Buna karşılık, yine cari işlemler açığının finansmanının, dışarıdan yüklü sermaye akışlarıyla finanse edildiği, yani bir sorun olarak ortaya çıkmadığı gözleniyor.Doğrudan yabancı sermaye girişleri; Akbank’ın yüzde 20’lik hissesinin Citibank’a satışı ve Finansbank hisselerine yapılan çağrı nedeniyle Ocak ayında toplam 6.1 milyar dolara ulaştı.
Bu arada Ocak ayında turizm gelirlerinde düşüş oldu ama bunun turist başına harcanan döviz miktarındaki azalma ve turizm giderlerindeki artıştan kaynaklandığı görülüyor.
2007’Yİ BÖYLE ATLATSAK ÇOK İYİ
Yani cari açık yüksek kalmaya devam ederken, dış kaynaklı finansman nedeniyle, bu sorun çok fazla ön plana çıkmıyor.
Özetle; Türkiye ekonomisinde yılın ilk verileri geçen yıla göre değişen bir şey bulunmadığını, olan sorunların da dış kaynakla örtülüp, performansın genelde olumlu sürdüğünü gösteriyor.
Ancak değişen şey uluslar arası ve ulusal konjonktür...
Cuma günü açıklanan ABD istihdam verileri bu haftaya piyasaların daha sakin bakmasını sağlasa da, hala önümüzdeki birkaç ay küresel likiditede dalgalanma yaşayacağını kabul eden piyasa oyuncularının sayısı ağırlıkta. Aslında bankacıların tek tek çıkıp, "Dalgalanma olur ama bunu daha yumuşak atlatacağımızı geçtiğimiz haftalarda ispat ettik" gibi sözler etmeleri bile, yeni bir dalga veya dalgalar beklediklerini açıkça gösteriyor.
Bunun da ötesinde, artık adayların açıklanacağı Nisan ayı ortası yaklaşıyor ve giderek cumhurbaşkanlığı krizi de ısınmaya başlıyor. Yanısıra, Kara Kuvvetleri Komutanı’nın sürpriz Diyarbakır açıklaması, bu bölgede de havaların ısınacağının işareti gibi geldi bize. Bununla birlikte Kuzey Irak sorunun ısınması ve Hükümet ile Silahlı Kuvvetler arasındaki görüş ayrılıklarının iyice su yüzüne çıkması da, sanki sürpriz olmayacak gibi...
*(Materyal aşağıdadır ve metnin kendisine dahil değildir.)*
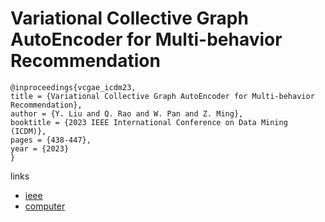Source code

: # Variational Collective Graph AutoEncoder for Multi-behavior Recommendation

```
@inproceedings{vcgae_icdm23,
title = {Variational Collective Graph AutoEncoder for Multi-behavior Recommendation},
author = {Y. Liu and Q. Rao and W. Pan and Z. Ming},
booktitle = {2023 IEEE International Conference on Data Mining (ICDM)},
pages = {438-447},
year = {2023}
}
```

links
- [ieee](https://doi.org/10.1109/ICDM58522.2023.00053)
- [computer](https://doi.ieeecomputersociety.org/10.1109/ICDM58522.2023.00053)
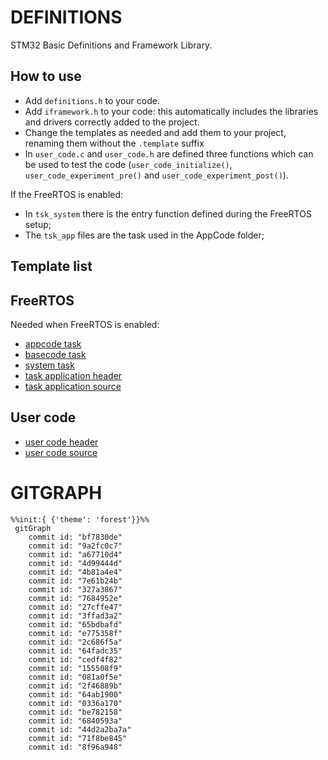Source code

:  # DEFINITIONS
 
 STM32 Basic Definitions and Framework Library.
 
 ## How to use
 - Add `definitions.h` to your code.
 - Add `iframework.h` to your code: this automatically includes the libraries and drivers correctly added to the project.
 - Change the templates as needed and add them to your project, renaming them without the `.template` suffix
 - In `user_code.c` and `user_code.h` are defined three functions which can be used to test the code (`user_code_initialize()`, `user_code_experiment_pre()` and `user_code_experiment_post()`).
 
 If the FreeRTOS is enabled:
 - In `tsk_system` there is the entry function defined during the FreeRTOS setup;
 - The `tsk_app` files are the task used in the AppCode folder;
 
 ## Template list
 ## FreeRTOS
 Needed when FreeRTOS is enabled: 
 - [appcode task](https://github.com/energicamotor/stm32-definitions/blob/main/appcode_tsks.h.template)
 - [basecode task](https://github.com/energicamotor/stm32-definitions/blob/main/appcode_tsks.h.template)
 - [system task](https://github.com/energicamotor/stm32-definitions/blob/main/tsk_system.c.template)
 - [task application header](https://github.com/energicamotor/stm32-definitions/blob/main/tsk_app.h.template)
 - [task application source](https://github.com/energicamotor/stm32-definitions/blob/main/tsk_app.c.template)
## User code
- [user code header](https://github.com/energicamotor/stm32-definitions/blob/main/user_code.h.template)
- [user code source](https://github.com/energicamotor/stm32-definitions/blob/main/user_code.c.template)
 
 
 # GITGRAPH
 ``` mermaid
 %%init:{ {'theme': 'forest'}}%%
  gitGraph
     commit id: "bf7830de"
     commit id: "9a2fc0c7"
     commit id: "a67710d4"
     commit id: "4d99444d"
     commit id: "4b81a4e4"
     commit id: "7e61b24b"
     commit id: "327a3867"
     commit id: "7684952e"
     commit id: "27cffe47"
     commit id: "3ffad3a2"
     commit id: "65bdbafd"
     commit id: "e775358f"
     commit id: "2c686f5a"
     commit id: "64fadc35"
     commit id: "cedf4f82"
     commit id: "155508f9"
     commit id: "081a0f5e"
     commit id: "2f46889b"
     commit id: "64ab1900"
     commit id: "0336a170"
     commit id: "be782158"
     commit id: "6840593a"
     commit id: "44d2a2ba7a"
     commit id: "71f8be845"
     commit id: "8f96a948"

```
    
    
    

  
 
  
 
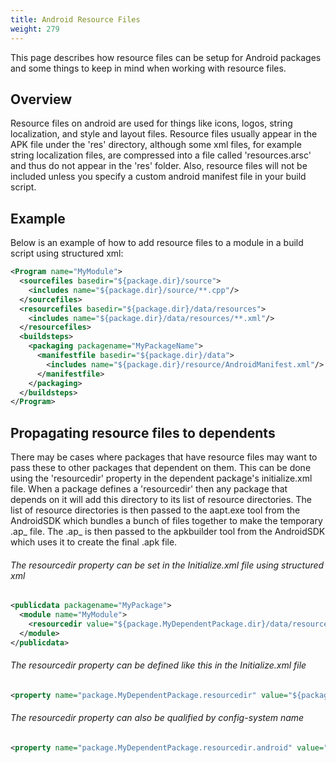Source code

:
 ```yaml
---
title: Android Resource Files
weight: 279
---
```


This page describes how resource files can be setup for Android packages and some things to keep in mind when working with resource files.

<a name="Section1"></a>
## Overview ##

Resource files on android are used for things like icons, logos, string localization, and style and layout files.
Resource files usually appear in the APK file under the &#39;res&#39; directory, although some xml files,
for example string localization files, are compressed into a file called &#39;resources.arsc&#39; and thus do not appear in the &#39;res&#39; folder.
Also, resource files will not be included unless you specify a custom android manifest file in your build script.

<a name="example"></a>
## Example ##

Below is an example of how to add resource files to a module in a build script using structured xml:


```xml
<Program name="MyModule">
  <sourcefiles basedir="${package.dir}/source">
    <includes name="${package.dir}/source/**.cpp"/>
  </sourcefiles>
  <resourcefiles basedir="${package.dir}/data/resources">
    <includes name="${package.dir}/data/resources/**.xml"/>
  </resourcefiles>
  <buildsteps>
    <packaging packagename="MyPackageName">
      <manifestfile basedir="${package.dir}/data">
        <includes name="${package.dir}/resource/AndroidManifest.xml"/>
      </manifestfile>
    </packaging>
  </buildsteps>
</Program>
```
<a name="dependents"></a>
## Propagating resource files to dependents ##

There may be cases where packages that have resource files may want to pass these to other packages that dependent on them.
This can be done using the &#39;resourcedir&#39; property in the dependent package&#39;s initialize.xml file.
When a package defines a &#39;resourcedir&#39; then any package that depends on it will add this directory to its list of resource directories.
The list of resource directories is then passed to the aapt.exe tool from the AndroidSDK which bundles a bunch of files together to make the temporary .ap_ file.
The .ap_ is then passed to the apkbuilder tool from the AndroidSDK which uses it to create the final .apk file.

###### The resourcedir property can be set in the Initialize.xml file using structured xml ######

```xml
<publicdata packagename="MyPackage">
  <module name="MyModule">
    <resourcedir value="${package.MyDependentPackage.dir}/data/resources"/>
  </module>
</publicdata>
```
###### The resourcedir property can be defined like this in the Initialize.xml file ######

```xml
<property name="package.MyDependentPackage.resourcedir" value="${package.MyDependentPackage.dir}/data/resources"/>
```
###### The resourcedir property can also be qualified by config-system name ######

```xml
<property name="package.MyDependentPackage.resourcedir.android" value="${package.MyDependentPackage.dir}/data/resources"/>
```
Yani, yılın ilk aylarına ilişkin ekonomik veriler, çok iyi olmasa da, bir seçim yılı için hiç de yabana atılmayacak kadar iyi rakamlar. Mühim olan bunun böyle devam etmesi. Biz 2007’yi bu şekilde kapatırsak, epeyce ucuz atlatmış sayılırız. Ama gelen iç ve dış sıkıntılar, belli ki trend değişikliklerine yol açabilecek büyüklükte. Umarız çok kötü, kayıp bir yıl yaşamayız.